# Data Storage
## Overview
The storage system uses SQLite with a normalized, four-table schema design for efficient document storage, retrieval, and version management. The schema supports page-level metadata tracking, ETag-based change detection, and hierarchical document chunking.
## Database Schema
The database consists of four core tables with normalized relationships:
```mermaid
erDiagram
libraries ||--o{ versions : has
versions ||--o{ pages : contains
pages ||--o{ documents : has_chunks
libraries {
int id PK
text name UK
datetime created_at
datetime updated_at
}
versions {
int id PK
int library_id FK
text name
text status
int progress_pages
int progress_max_pages
text error_message
datetime started_at
datetime created_at
datetime updated_at
text source_url
json scraper_options
}
pages {
int id PK
int version_id FK
text url UK
text title
text etag
text last_modified
text content_type
int depth
datetime created_at
datetime updated_at
}
documents {
int id PK
int page_id FK
text content
json metadata
int sort_order
blob embedding
datetime created_at
}
```
### Libraries Table
Core library metadata and organization.
**Schema:**
- `id` (INTEGER PRIMARY KEY): Auto-increment identifier
- `name` (TEXT UNIQUE): Library name (case-insensitive)
- `created_at` (DATETIME): Creation timestamp
- `updated_at` (DATETIME): Last update timestamp
**Purpose:** Library name normalization and metadata storage.
**Code Reference:** `src/store/types.ts` - Type definitions used throughout DocumentManagementService
### Versions Table
Version tracking with comprehensive status and configuration.
**Schema:**
- `id` (INTEGER PRIMARY KEY): Auto-increment identifier
- `library_id` (INTEGER FK): References libraries(id)
- `name` (TEXT): Version name (NULL for unversioned content)
- `status` (TEXT): Version indexing status (not_indexed, queued, running, completed, failed, cancelled, updating)
- `progress_pages` (INTEGER): Current page count during indexing
- `progress_max_pages` (INTEGER): Maximum pages to index
- `error_message` (TEXT): Error details if indexing fails
- `started_at` (DATETIME): When indexing job started
- `created_at` (DATETIME): Creation timestamp
- `updated_at` (DATETIME): Last update timestamp
- `source_url` (TEXT): Original scraping URL
- `scraper_options` (JSON): Stored scraper configuration for reproducibility
**Purpose:** Job state management, progress tracking, and scraper configuration persistence.
**Code Reference:** `src/store/types.ts` lines 184-201 (DbVersion interface)
### Pages Table
Page-level metadata for each unique URL within a version.
**Schema:**
- `id` (INTEGER PRIMARY KEY): Auto-increment identifier
- `version_id` (INTEGER FK): References versions(id)

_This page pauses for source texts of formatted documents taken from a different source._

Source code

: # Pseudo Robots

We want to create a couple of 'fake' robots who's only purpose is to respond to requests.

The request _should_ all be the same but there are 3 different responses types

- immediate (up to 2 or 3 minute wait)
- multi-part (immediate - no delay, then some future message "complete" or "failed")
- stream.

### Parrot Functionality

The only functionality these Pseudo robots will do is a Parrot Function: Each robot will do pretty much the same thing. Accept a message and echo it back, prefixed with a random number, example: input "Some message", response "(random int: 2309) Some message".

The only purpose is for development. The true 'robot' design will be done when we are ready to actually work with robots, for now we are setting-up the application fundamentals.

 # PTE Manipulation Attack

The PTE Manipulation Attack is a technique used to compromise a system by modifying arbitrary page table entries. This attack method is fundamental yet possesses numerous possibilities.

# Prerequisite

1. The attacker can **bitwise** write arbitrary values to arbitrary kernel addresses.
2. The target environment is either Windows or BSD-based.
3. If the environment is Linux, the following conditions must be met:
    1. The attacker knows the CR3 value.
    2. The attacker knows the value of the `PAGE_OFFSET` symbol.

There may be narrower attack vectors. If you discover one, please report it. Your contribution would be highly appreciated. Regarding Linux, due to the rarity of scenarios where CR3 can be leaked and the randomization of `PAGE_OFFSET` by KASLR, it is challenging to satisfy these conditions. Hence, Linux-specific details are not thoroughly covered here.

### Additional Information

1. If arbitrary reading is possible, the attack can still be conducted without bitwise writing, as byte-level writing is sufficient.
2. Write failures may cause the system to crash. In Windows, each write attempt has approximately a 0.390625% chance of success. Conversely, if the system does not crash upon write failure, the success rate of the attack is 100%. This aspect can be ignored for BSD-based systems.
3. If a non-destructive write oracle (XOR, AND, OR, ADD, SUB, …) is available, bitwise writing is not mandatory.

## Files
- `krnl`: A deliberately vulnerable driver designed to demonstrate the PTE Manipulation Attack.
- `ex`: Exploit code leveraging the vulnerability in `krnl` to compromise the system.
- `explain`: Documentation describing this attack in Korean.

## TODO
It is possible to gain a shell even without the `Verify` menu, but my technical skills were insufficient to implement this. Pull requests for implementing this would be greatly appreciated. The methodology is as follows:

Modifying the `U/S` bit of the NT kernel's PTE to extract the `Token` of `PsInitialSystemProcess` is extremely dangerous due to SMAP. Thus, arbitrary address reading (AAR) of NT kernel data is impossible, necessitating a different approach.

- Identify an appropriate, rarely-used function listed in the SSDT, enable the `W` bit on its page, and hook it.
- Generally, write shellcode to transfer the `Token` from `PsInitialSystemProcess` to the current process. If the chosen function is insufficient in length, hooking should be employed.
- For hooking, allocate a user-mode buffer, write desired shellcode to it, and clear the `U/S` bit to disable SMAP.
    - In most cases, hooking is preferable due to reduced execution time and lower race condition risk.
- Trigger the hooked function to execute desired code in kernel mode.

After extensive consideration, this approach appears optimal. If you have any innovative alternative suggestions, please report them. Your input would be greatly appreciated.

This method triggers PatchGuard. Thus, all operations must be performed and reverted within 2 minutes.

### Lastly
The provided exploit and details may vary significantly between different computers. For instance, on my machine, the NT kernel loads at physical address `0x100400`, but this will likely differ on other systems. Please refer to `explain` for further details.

- `url` (TEXT): Page URL (unique per version)
- `title` (TEXT): Page title extracted from content
- `etag` (TEXT): HTTP ETag for change detection
- `last_modified` (TEXT): HTTP Last-Modified header
- `content_type` (TEXT): MIME type of the content
- `depth` (INTEGER): Crawl depth from source URL (0 = root page)
- `created_at` (DATETIME): Creation timestamp
- `updated_at` (DATETIME): Last update timestamp
**Purpose:** Page-level metadata tracking, ETag-based refresh support, and depth tracking for scoping.
**Code Reference:**
- `db/migrations/009-add-pages-table.sql` - Initial pages table creation
- `db/migrations/010-add-depth-to-pages.sql` - Depth column addition
- `src/store/types.ts` lines 9-20 (DbPage interface)
### Documents Table
Document chunks with embeddings and hierarchical metadata.
**Schema:**
- `id` (INTEGER PRIMARY KEY): Auto-increment identifier
- `page_id` (INTEGER FK): References pages(id)
- `content` (TEXT): Chunk content text
- `metadata` (JSON): Chunk-specific metadata (level, path, types)
- `sort_order` (INTEGER): Ordering within page
- `embedding` (BLOB): Vector embedding as binary data
- `created_at` (DATETIME): Creation timestamp
**Purpose:** Content storage with vector embeddings, hierarchical metadata, and search optimization.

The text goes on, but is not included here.